This research work aims to assess the performance of an innovative exhaust air energy recovery system consisting of a building integrated photovoltaic/thermal (BIPV/T) and a thermal wheel (TW). This BIPV/T-TW system has two main operating modes, namely winter and summer. The exhaust air is used for pre-heating and pre-cooling the ambient fresh air through a TW in the winter and summer modes of operation, respectively. Besides, the pre-heated fresh air (in the winter mode) and the heated exhaust air (in the summer mode) is used for reducing the temperature of PV panels and consequently improving their electrical efficiency. The electrical and thermal performance of the system is calculated and compared with those of the conventional BIPV/T and TW systems. Besides, a performance evaluation criterion (PEC) is defined in this study to investigate the overall performance of the studied systems. The results shows that the BIPV/T-TW system has higher PEC than the BIPV/T and TW systems. Furthermore, the effect of various important parameters on the yearly average PEC of the BIPV/T-TW system is analyzed.
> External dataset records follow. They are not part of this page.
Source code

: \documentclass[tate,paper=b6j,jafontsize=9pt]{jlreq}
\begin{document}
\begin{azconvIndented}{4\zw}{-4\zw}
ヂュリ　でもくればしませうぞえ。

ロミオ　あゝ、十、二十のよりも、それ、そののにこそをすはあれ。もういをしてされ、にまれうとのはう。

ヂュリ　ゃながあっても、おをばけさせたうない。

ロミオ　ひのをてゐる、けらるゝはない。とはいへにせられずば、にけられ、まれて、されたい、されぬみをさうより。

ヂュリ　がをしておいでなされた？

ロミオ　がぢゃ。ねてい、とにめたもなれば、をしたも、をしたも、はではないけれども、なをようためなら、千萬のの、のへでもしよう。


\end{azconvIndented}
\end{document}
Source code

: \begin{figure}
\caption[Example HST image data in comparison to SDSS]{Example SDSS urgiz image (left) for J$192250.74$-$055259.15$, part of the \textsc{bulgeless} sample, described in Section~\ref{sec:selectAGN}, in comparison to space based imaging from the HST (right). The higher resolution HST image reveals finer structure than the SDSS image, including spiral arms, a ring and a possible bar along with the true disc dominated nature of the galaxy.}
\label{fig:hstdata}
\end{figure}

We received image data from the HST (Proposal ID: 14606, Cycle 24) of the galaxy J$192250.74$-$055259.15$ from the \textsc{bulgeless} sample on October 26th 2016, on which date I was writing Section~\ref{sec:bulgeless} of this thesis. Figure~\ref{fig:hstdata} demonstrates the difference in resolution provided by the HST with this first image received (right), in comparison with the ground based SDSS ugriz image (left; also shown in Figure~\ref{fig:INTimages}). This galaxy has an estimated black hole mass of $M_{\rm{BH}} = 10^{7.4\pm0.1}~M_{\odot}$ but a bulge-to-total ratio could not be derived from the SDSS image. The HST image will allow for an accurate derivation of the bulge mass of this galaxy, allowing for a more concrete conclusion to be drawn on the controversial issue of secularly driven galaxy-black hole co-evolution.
The economic assessment of BIPV/T-TW represents that the return time of investment according to simple payback (SP) and net present value (NPV) is a reasonable value.

Suggested Citation

  • Shahsavar, Amin & Khanmohammadi, Shoaib & Khaki, Mahsa & Salmanzadeh, Mazyar, 2018. "Performance assessment of an innovative exhaust air energy recovery system based on the PV/T-assisted thermal wheel," Energy, Elsevier, vol. 162(C), pages 682-696.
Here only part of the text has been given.